Вот давайте и попробуем испытать на себе некоторые возможности феноменологической установки. Уверяю вас, мы ничем не рискуем! И первое, что мы сделаем – это постараемся вдуматься в смысл «переживания».

* * *

Действительно, почему, собственно, мы говорим о переживании? Это, пожалуй, необходимо обосновать. Дело в том, что феноменология в замысле своем представляла собой попытку ответить на вопрос: что происходит в нас, когда мы мыслим[8]. Поэтому Э. Гуссерль, один из основателей (наряду с Ф. Брентано) феноменологии, нередко определял ее как теорию логических переживаний[9]. Речь должна была идти не о предмете как таковом, а о его данности нам, нашему сознанию. Знаменитый гуссерлианский призыв «возвращения к вещам» означал необходимость философа занять позицию, в которой возможен живой, интенсивный опыт переживания мира. Предполагалось, что всякому суждению о каком-либо факте должно предшествовать глубокое вживание в смысл изучаемых фактов[10]. Итак, не предмет сам по себе, а его переживание, интимнейший, непосредственный контакт с предметом, его данность нам в опыте созерцания до всех и всяческих концептуализаций.

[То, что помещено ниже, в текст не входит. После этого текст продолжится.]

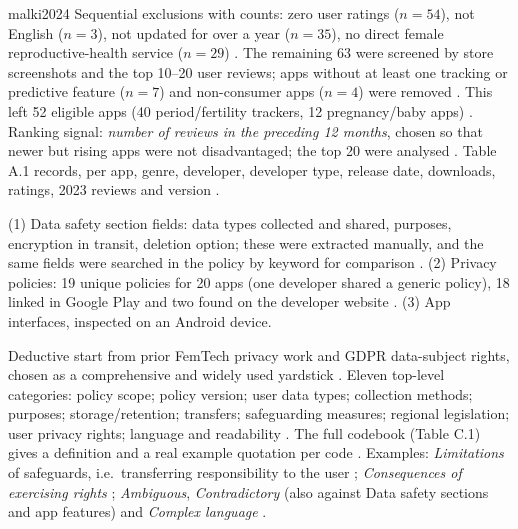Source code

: \begin{papercard}{malki2024}
 Sequential exclusions with counts: zero user ratings ($n=54$), not English ($n=3$), not updated for over a year ($n=35$), no direct female reproductive-health service ($n=29$) . The remaining 63 were screened by store screenshots and the top 10--20 user reviews; apps without at least one tracking or predictive feature ($n=7$) and non-consumer apps ($n=4$) were removed . This left 52 eligible apps (40 period/fertility trackers, 12 pregnancy/baby apps) . Ranking signal: \emph{number of reviews in the preceding 12 months}, chosen so that newer but rising apps were not disadvantaged; the top 20 were analysed . Table A.1 records, per app, genre, developer, developer type, release date, downloads, ratings, 2023 reviews and version .

 (1) Data safety section fields: data types collected and shared, purposes, encryption in transit, deletion option; these were extracted manually, and the same fields were searched in the policy by keyword for comparison . (2) Privacy policies: 19 unique policies for 20 apps (one developer shared a generic policy), 18 linked in Google Play and two found on the developer website . (3) App interfaces, inspected on an Android device.

 Deductive start from prior FemTech privacy work and GDPR data-subject rights, chosen as a comprehensive and widely used yardstick . Eleven top-level categories: policy scope; policy version; user data types; collection methods; purposes; storage/retention; transfers; safeguarding measures; regional legislation; user privacy rights; language and readability . The full codebook (Table C.1) gives a definition and a real example quotation per code . Examples: \emph{Limitations} of safeguards, i.e.\ transferring responsibility to the user ; \emph{Consequences of exercising rights} ; \emph{Ambiguous}, \emph{Contradictory} (also against Data safety sections and app features) and \emph{Complex language} .


\end{papercard}
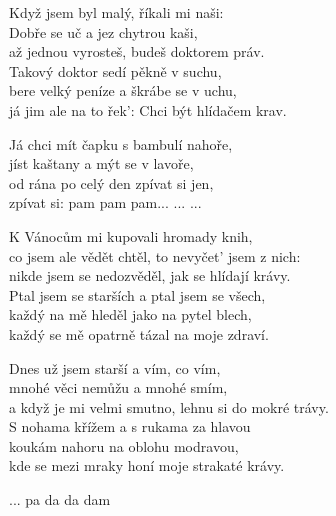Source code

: \ve{}
Když jsem byl malý, říkali mi naši: \\
Dobře se uč a jez chytrou kaši, \\
až jednou vyrosteš, budeš doktorem práv.\\
Takový doktor sedí pěkně v suchu, \\
bere velký peníze a škrábe se v uchu,\\
já jim ale na to řek': Chci být hlídačem krav.

\cho{}
Já chci mít čapku s bambulí nahoře, \\
jíst kaštany a mýt se v lavoře, \\
od rána po celý den zpívat si jen, \\
zpívat si: pam pam pam... ... ...

\ve{}
K Vánocům mi kupovali hromady knih, \\
co jsem ale vědět chtěl, to nevyčet' jsem z nich: \\
nikde jsem se nedozvěděl, jak se hlídají krávy. \\
Ptal jsem se starších a ptal jsem se všech, \\
každý na mě hleděl jako na pytel blech, \\
každý se mě opatrně tázal na moje zdraví. 

\cho{}

\ve{}
Dnes už jsem starší a vím, co vím, \\
mnohé věci nemůžu a mnohé smím, \\
a když je mi velmi smutno, lehnu si do mokré trávy. \\
S nohama křížem a s rukama za hlavou \\
koukám nahoru na oblohu modravou, \\
kde se mezi mraky honí moje strakaté krávy. 

\ch{}
... pa da da dam

\esong{}
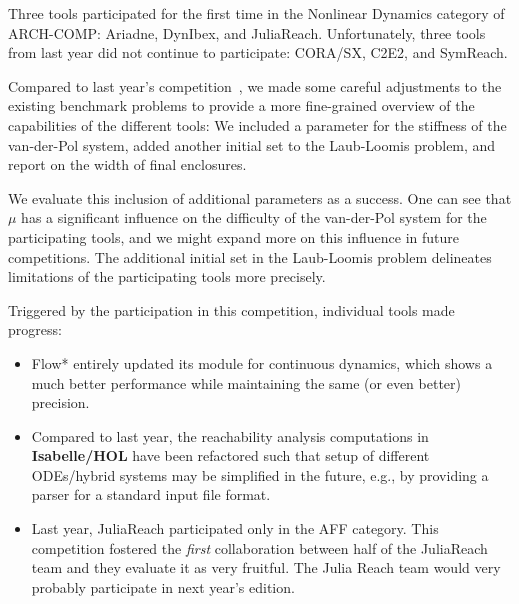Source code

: \documentclass[EPiC]{easychair}
\begin{document}
Three tools participated for the first time in the Nonlinear Dynamics category of ARCH-COMP: Ariadne, DynIbex, and JuliaReach. Unfortunately, three tools from last year did not continue to participate: CORA/SX, C2E2, and SymReach.

Compared to last year's competition~\cite{ARCH_COMP18}, we made some careful adjustments to the existing benchmark problems to provide a more fine-grained overview of the capabilities of the different tools:
We included a parameter for the stiffness of the van-der-Pol system, added another initial set to the Laub-Loomis problem, and report on the width of final enclosures.

We evaluate this inclusion of additional parameters as a success.
One can see that $\mu$ has a significant influence on the difficulty of the van-der-Pol system for the participating tools, and we might expand more on this influence in future competitions. The additional initial set in the Laub-Loomis problem delineates limitations of the participating tools more precisely.

Triggered by the participation in this competition, individual tools made progress:
\begin{itemize}
\item Flow* entirely updated its module for continuous dynamics, which  shows a much better performance while maintaining the same (or even better) precision.
\item Compared to last year, the reachability analysis computations in \textbf{Isabelle/HOL} have been refactored such that setup of different ODEs/hybrid systems may be simplified in the future, e.g., by providing a parser for a standard input file format.
\item Last year, JuliaReach participated only in the AFF category.
This competition fostered the \emph{first} collaboration between half of the JuliaReach team and they evaluate it as very fruitful. The Julia Reach team would very probably participate in next year's edition.

\end{itemize}
\end{document}
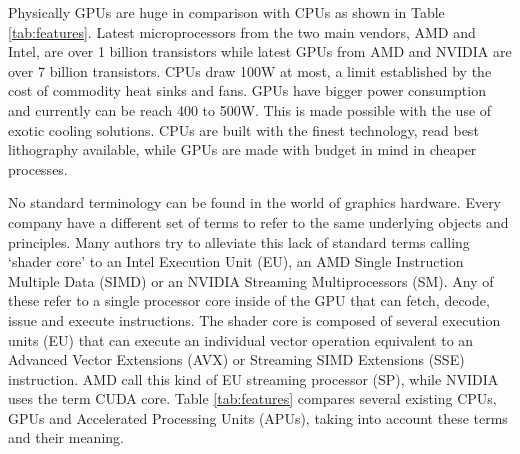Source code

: \documentclass[review]{elsarticle}
\begin{document}


Physically GPUs are huge in comparison with CPUs as shown in Table \ref{tab:features}. Latest microprocessors from the two main vendors, AMD and Intel, are over 1 billion transistors while latest GPUs from AMD and NVIDIA \cite{nvidia} are over 7 billion transistors. CPUs draw 100W at most, a limit established by the cost of commodity heat sinks and fans. GPUs have bigger power consumption and currently can be reach 400 to 500W. This is made possible with the use of exotic cooling solutions. CPUs are built with the finest technology, read best lithography available, while GPUs are made with budget in mind in cheaper processes.

No standard terminology can be found in the world of graphics hardware.
Every company have a  different set of terms to refer to the same
underlying objects and principles. Many authors try to alleviate this
lack of standard terms calling `shader core' to an Intel Execution
Unit (EU), an AMD Single Instruction Multiple Data (SIMD) or an NVIDIA
Streaming Multiprocessors (SM). Any of these refer to a single
processor core inside of the GPU that can fetch, decode, issue and
execute instructions. The shader core is composed of several
execution units (EU) that can execute an individual vector operation
equivalent to an Advanced Vector Extensions (AVX) or Streaming SIMD
Extensions (SSE) instruction. AMD call this kind of EU streaming
processor (SP), while NVIDIA uses the term CUDA core. Table
\ref{tab:features} compares several existing CPUs, GPUs and
Accelerated Processing Units (APUs), taking into account these terms
and their meaning.
\end{document}
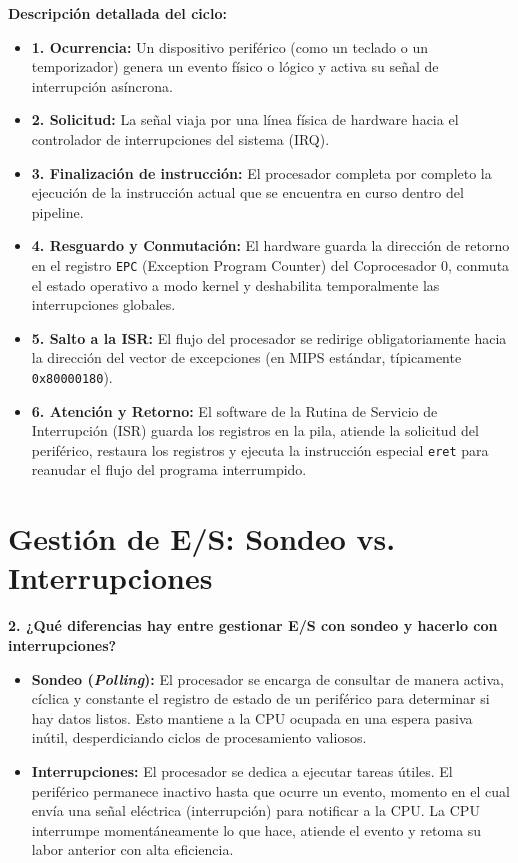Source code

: \documentclass[12pt,a4paper]{article}
\begin{document}
\vspace{0.3cm}
\textbf{Descripción detallada del ciclo:}
\begin{itemize}
    \item \textbf{1. Ocurrencia:} Un dispositivo periférico (como un teclado o un temporizador) genera un evento físico o lógico y activa su señal de interrupción asíncrona. 
    \item \textbf{2. Solicitud:} La señal viaja por una línea física de hardware hacia el controlador de interrupciones del sistema (IRQ). 
    \item \textbf{3. Finalización de instrucción:} El procesador completa por completo la ejecución de la instrucción actual que se encuentra en curso dentro del pipeline. 
    \item \textbf{4. Resguardo y Conmutación:} El hardware guarda la dirección de retorno en el registro \texttt{EPC} (Exception Program Counter) del Coprocesador 0, conmuta el estado operativo a modo kernel y deshabilita temporalmente las interrupciones globales. 
    \item \textbf{5. Salto a la ISR:} El flujo del procesador se redirige obligatoriamente hacia la dirección del vector de excepciones (en MIPS estándar, típicamente \texttt{0x80000180}). 
    \item \textbf{6. Atención y Retorno:} El software de la Rutina de Servicio de Interrupción (ISR) guarda los registros en la pila, atiende la solicitud del periférico, restaura los registros y ejecuta la instrucción especial \texttt{eret} para reanudar el flujo del programa interrumpido. 
\end{itemize}


\section{Gestión de E/S: Sondeo vs. Interrupciones} 
\textbf{2. ¿Qué diferencias hay entre gestionar E/S con sondeo y hacerlo con interrupciones?} 

\begin{itemize}
    \item \textbf{Sondeo (\textit{Polling}):} El procesador se encarga de consultar de manera activa, cíclica y constante el registro de estado de un periférico para determinar si hay datos listos. Esto mantiene a la CPU ocupada en una espera pasiva inútil, desperdiciando ciclos de procesamiento valiosos. 
    \item \textbf{Interrupciones:} El procesador se dedica a ejecutar tareas útiles. El periférico permanece inactivo hasta que ocurre un evento, momento en el cual envía una señal eléctrica (interrupción) para notificar a la CPU. La CPU interrumpe momentáneamente lo que hace, atiende el evento y retoma su labor anterior con alta eficiencia. 
\end{itemize}
\end{document}
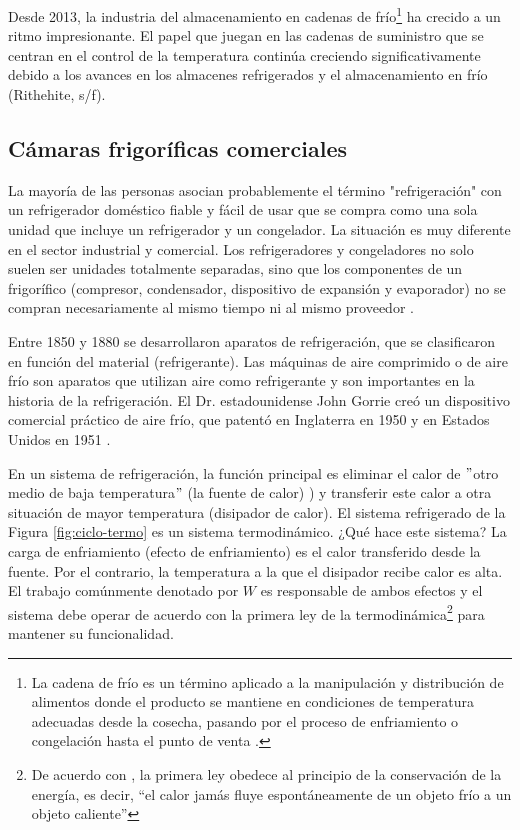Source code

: Desde 2013, la industria del almacenamiento en cadenas de frío\footnote{La cadena de frío es un término aplicado a la manipulación y distribución de alimentos donde el producto se mantiene en condiciones de temperatura adecuadas desde la cosecha, pasando por el proceso de enfriamiento o congelación hasta el punto de venta \cite{Hundy1984}.}   ha crecido a un ritmo impresionante. El papel que juegan en las cadenas de suministro que se centran en el control de la temperatura continúa creciendo significativamente debido a los avances en los almacenes refrigerados y el almacenamiento en frío (Rithehite, s/f). 

\subsection{Cámaras frigoríficas comerciales}

La mayoría de las personas asocian probablemente el término "refrigeración" con un refrigerador doméstico fiable y fácil de usar que se compra como una sola unidad que incluye un refrigerador y un congelador. La situación es muy diferente en el sector industrial y comercial. Los refrigeradores y congeladores no solo suelen ser unidades totalmente separadas, sino que los componentes de un frigorífico (compresor, condensador, dispositivo de expansión y evaporador) no se compran necesariamente al mismo tiempo ni al mismo proveedor \cite{carson2013}. 

Entre 1850 y 1880 se desarrollaron aparatos de refrigeración, que se clasificaron en función del material (refrigerante). Las máquinas de aire comprimido o de aire frío son aparatos que utilizan aire como refrigerante y son importantes en la historia de la refrigeración. El Dr. estadounidense John Gorrie creó un dispositivo comercial práctico de aire frío, que patentó en Inglaterra en 1950 y en Estados Unidos en 1951 \cite{doi1952}.

En un sistema de refrigeración, la función principal es eliminar el calor de $"$otro medio de baja temperatura$"$ (la fuente de calor) ) y transferir este calor a otra situación de mayor temperatura (disipador de calor). El sistema refrigerado de la Figura \ref{fig:ciclo-termo} es un sistema termodinámico. ¿Qué hace este sistema? La carga de enfriamiento (efecto de enfriamiento) es el calor transferido desde la fuente. Por el contrario, la temperatura a la que el disipador recibe calor es alta. El trabajo comúnmente denotado por $W$ es responsable de ambos efectos y el sistema debe operar de acuerdo con la primera ley de la termodinámica\footnote{De acuerdo con \citeauthor{cengel1999}, \citeyear{cengel1999} la primera ley obedece al principio de la conservación de la energía, es decir, “el calor jamás fluye espontáneamente de un objeto frío a un objeto caliente”}  para mantener su funcionalidad.


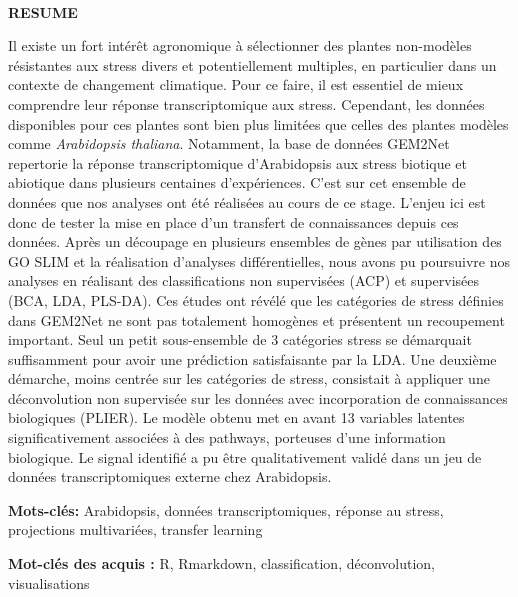 \documentclass[twoside]{article}
\begin{document}
\newpage
\thispagestyle{empty}
~


\newpage
\thispagestyle{empty}
\textbf{\Huge RESUME}

\vspace{1cm}
Il existe un fort intérêt agronomique à sélectionner des plantes non-modèles résistantes aux stress divers et potentiellement multiples, en particulier dans un contexte de changement climatique. Pour ce faire, il est essentiel de mieux comprendre leur réponse transcriptomique aux stress. Cependant, les données disponibles pour ces plantes sont bien plus limitées que celles des plantes modèles comme \textit{Arabidopsis thaliana}. Notamment, la base de données GEM2Net repertorie la réponse transcriptomique d'Arabidopsis aux stress biotique et abiotique dans plusieurs centaines d'expériences. C'est sur cet ensemble de données que nos analyses ont été réalisées au cours de ce stage. L'enjeu ici est donc de tester la mise en place d'un transfert de connaissances depuis ces données. Après un découpage en plusieurs ensembles de gènes par utilisation des GO SLIM et la réalisation d'analyses différentielles, nous avons pu poursuivre nos analyses en réalisant des classifications non supervisées (ACP) et supervisées (BCA, LDA, PLS-DA). Ces études ont révélé que les catégories de stress définies dans GEM2Net ne sont pas totalement homogènes et présentent un recoupement important. Seul un petit sous-ensemble de 3 catégories stress se démarquait suffisamment pour avoir une prédiction satisfaisante par la LDA. Une deuxième démarche, moins centrée sur les catégories de stress, consistait à appliquer une déconvolution non supervisée sur les données avec incorporation de connaissances biologiques (PLIER). Le modèle obtenu met en avant 13 variables latentes significativement associées à des pathways, porteuses d'une information biologique. Le signal identifié a pu être qualitativement validé dans un jeu de données transcriptomiques externe chez Arabidopsis.

\vspace{1cm}
\textbf{Mots-clés:} Arabidopsis, données transcriptomiques, réponse au stress, projections multivariées,  transfer learning

\vspace{1cm}
\textbf{Mot-clés des acquis :} R, Rmarkdown, classification,  déconvolution, visualisations
\end{document}
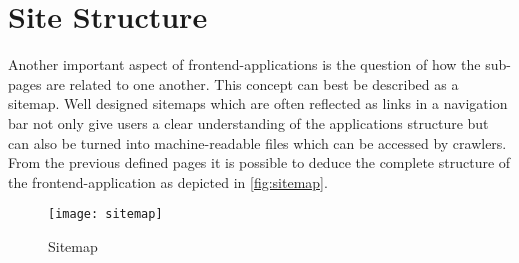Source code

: \section{Site Structure}
Another important aspect of frontend-applications is the question of how the sub-pages are related to one another. This concept can best be described as a sitemap. Well designed sitemaps which are often reflected as links in a navigation bar not only give users a clear understanding of the applications structure but can also be turned into machine-readable files which can be accessed by crawlers. From the previous defined pages it is possible to deduce the complete structure of the frontend-application as depicted in \autoref{fig:sitemap}. \newline

\begin{figure}[H]
    \begin{center}
    \texttt{[image: sitemap]}
    \end{center}
    \caption{Sitemap}
    \label{fig:sitemap}
\end{figure}
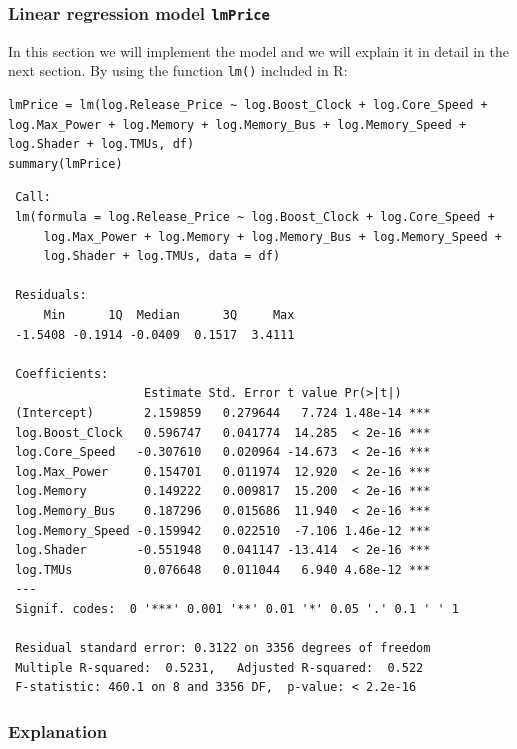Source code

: \documentclass[a4paper]{article}
\begin{document}
\subsubsection{Linear regression model \texttt{lmPrice}}
In this section we will implement the model and we will explain it in detail in the next section. By using the function \verb|lm()| included in R:
\begin{mdframed}[leftline=false,rightline=false,backgroundcolor=lightblue!10,nobreak=false]
    \begin{verbatim}
lmPrice = lm(log.Release_Price ~ log.Boost_Clock + log.Core_Speed + log.Max_Power + log.Memory + log.Memory_Bus + log.Memory_Speed + log.Shader + log.TMUs, df)
summary(lmPrice)
    \end{verbatim}
\end{mdframed}
\begin{lstlisting}
 Call:
 lm(formula = log.Release_Price ~ log.Boost_Clock + log.Core_Speed + 
     log.Max_Power + log.Memory + log.Memory_Bus + log.Memory_Speed + 
     log.Shader + log.TMUs, data = df)

 Residuals:
     Min      1Q  Median      3Q     Max 
 -1.5408 -0.1914 -0.0409  0.1517  3.4111

 Coefficients:
                   Estimate Std. Error t value Pr(>|t|)    
 (Intercept)       2.159859   0.279644   7.724 1.48e-14 ***
 log.Boost_Clock   0.596747   0.041774  14.285  < 2e-16 ***
 log.Core_Speed   -0.307610   0.020964 -14.673  < 2e-16 ***
 log.Max_Power     0.154701   0.011974  12.920  < 2e-16 ***
 log.Memory        0.149222   0.009817  15.200  < 2e-16 ***
 log.Memory_Bus    0.187296   0.015686  11.940  < 2e-16 ***
 log.Memory_Speed -0.159942   0.022510  -7.106 1.46e-12 ***
 log.Shader       -0.551948   0.041147 -13.414  < 2e-16 ***
 log.TMUs          0.076648   0.011044   6.940 4.68e-12 ***
 ---
 Signif. codes:  0 '***' 0.001 '**' 0.01 '*' 0.05 '.' 0.1 ' ' 1

 Residual standard error: 0.3122 on 3356 degrees of freedom
 Multiple R-squared:  0.5231,	Adjusted R-squared:  0.522 
 F-statistic: 460.1 on 8 and 3356 DF,  p-value: < 2.2e-16

\end{lstlisting}

\subsubsection{Explanation}
\end{document}
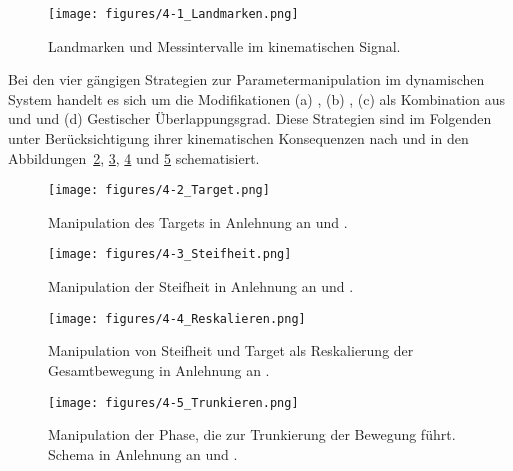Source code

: \begin{figure}
	\texttt{[image: figures/4-1\_Landmarken.png]}
	\caption{Landmarken und Messintervalle im kinematischen Signal.}
	\label{figure:0401}
\end{figure}

Bei den vier gängigen Strategien zur Parametermanipulation im dynamischen System handelt es sich um die Modifikationen (a) , (b) , (c)  als Kombination aus  und  und (d) Gestischer Überlappungsgrad. Diese Strategien sind im Folgenden unter Berücksichtigung ihrer kinematischen Konsequenzen nach \citet{Beckman1992} und \citet{Cho2002a} in den Abbildungen~\ref{figure:0402}, \ref{figure:0403}, \ref{figure:0404} und \ref{figure:0405} schematisiert.

\begin{figure}[p]
	\texttt{[image: figures/4-2\_Target.png]}
	\caption{Manipulation des Targets in Anlehnung an \citet[71]{Beckman1992} und \citet[17]{Cho2002a}.}
	\label{figure:0402}
\end{figure}


\begin{figure}[p]
	\texttt{[image: figures/4-3\_Steifheit.png]}
	\caption{Manipulation der Steifheit in Anlehnung an \citet[71]{Beckman1992} und \citet[17]{Cho2002a}.}
	\label{figure:0403}
\end{figure}

\begin{figure}[p]
	\texttt{[image: figures/4-4\_Reskalieren.png]}
	\caption{Manipulation von Steifheit und Target als Reskalierung der Gesamtbewegung in Anlehnung an \citet[17]{Cho2002a}.}
	\label{figure:0404}
\end{figure}

\begin{figure}[p]
	\texttt{[image: figures/4-5\_Trunkieren.png]}
	\caption{Manipulation der Phase, die zur Trunkierung der Bewegung führt. Schema in Anlehnung an \citet[71]{Beckman1992} und \citet[17]{Cho2002a}.}
	\label{figure:0405}
\end{figure}


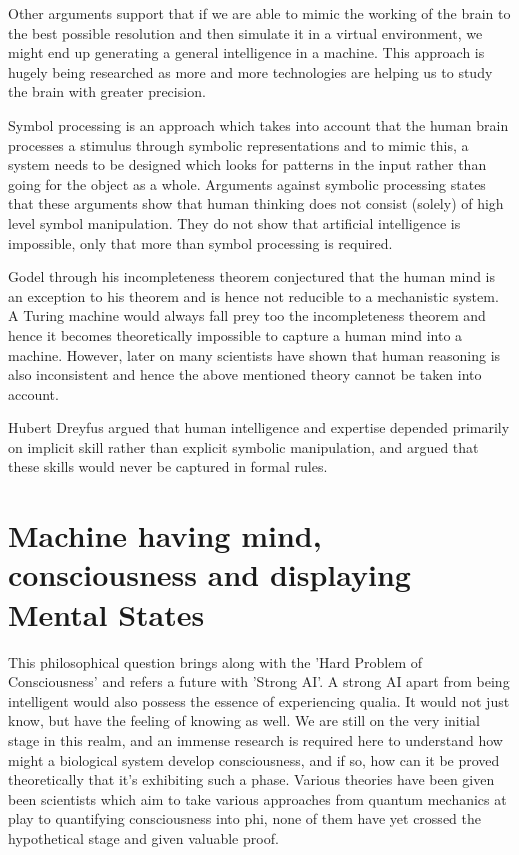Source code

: \documentclass{article}
\begin{document}
Other arguments support that if we are able to mimic the working of the brain to the best possible resolution and then simulate it in a virtual environment, we might end up generating a general intelligence in a machine. This approach is hugely being researched as more and more technologies are helping us to study the brain with greater precision.

Symbol processing is an approach which takes into account that the human brain processes a stimulus through symbolic representations and to mimic this, a system needs to be designed which looks for patterns in the input rather than going for the object as a whole. Arguments against symbolic processing states that these arguments show that human thinking does not consist (solely) of high level symbol manipulation. They do not show that artificial intelligence is impossible, only that more than symbol processing is required.

Godel through his incompleteness theorem conjectured that the human mind is an exception to his theorem and is hence not reducible to a mechanistic system. A Turing machine would always fall prey too the incompleteness theorem and hence it becomes theoretically impossible to capture a human mind into a machine. However, later on many scientists have shown that human reasoning is also inconsistent and hence the above mentioned theory cannot be taken into account. 

Hubert Dreyfus argued that human intelligence and expertise depended primarily on implicit skill rather than explicit symbolic manipulation, and argued that these skills would never be captured in formal rules.

\section{Machine having mind, consciousness and displaying Mental States}
This philosophical question brings along with the 'Hard Problem of Consciousness' and refers a future with 'Strong AI'.
A strong AI apart from being intelligent would also possess the essence of experiencing qualia. It would not just know, but have the feeling of knowing as well. We are still on the very initial stage in this realm, and an immense research is required here to understand how might a biological system develop consciousness, and if so, how can it be proved theoretically that it's exhibiting such a phase. Various theories have been given been scientists which aim to take various approaches from quantum mechanics at play to quantifying consciousness into phi, none of them have yet crossed the hypothetical stage and given valuable proof.
\end{document}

Вопрос стоит перед нами чрезвычайно интересный, а может быть, даже и насущный – что значит вжиться в изучаемый предмет? Что это еще за эмпатия такая, давно изжитый эпистемологический пережиток? Но не будем торопиться с выводами и задумаемся вот о чем: переживать «изучаемые факты» – не значит ли это, по крайней мере, не говорить об интересующем тебя предмете до тех пор, пока ты не почувствуешь твердой уверенности в том, что все, что ты скажешь, будет исчерпывающим образом соответствовать твоему пониманию сути дела. В противном случае лучше молчать. Переживать изучаемое – не означает ли это полное доверие тому едва уловимому чувству, которое, если прислушаться к нему, явственно говорит нам о значимом присутствии предмета мысли в нас, в нашем живом восприятии и актуальном опыте. В таком случае переживать означает только одно: говорить всегда и везде единственно о том, к чему мы оказываемся лично причастны, и не о чем более – ведь не каждый предмет мысли может быть поистине «твоим». Переживать «изучаемые факты» означает также – вот уж совсем нелепость – смотреть на мир как бы «глазами» предмета, открывшего нам свою «индивидуальность», на время забыв о себе и «растворившись» на миг – почему бы и нет? – в его живом восприятии.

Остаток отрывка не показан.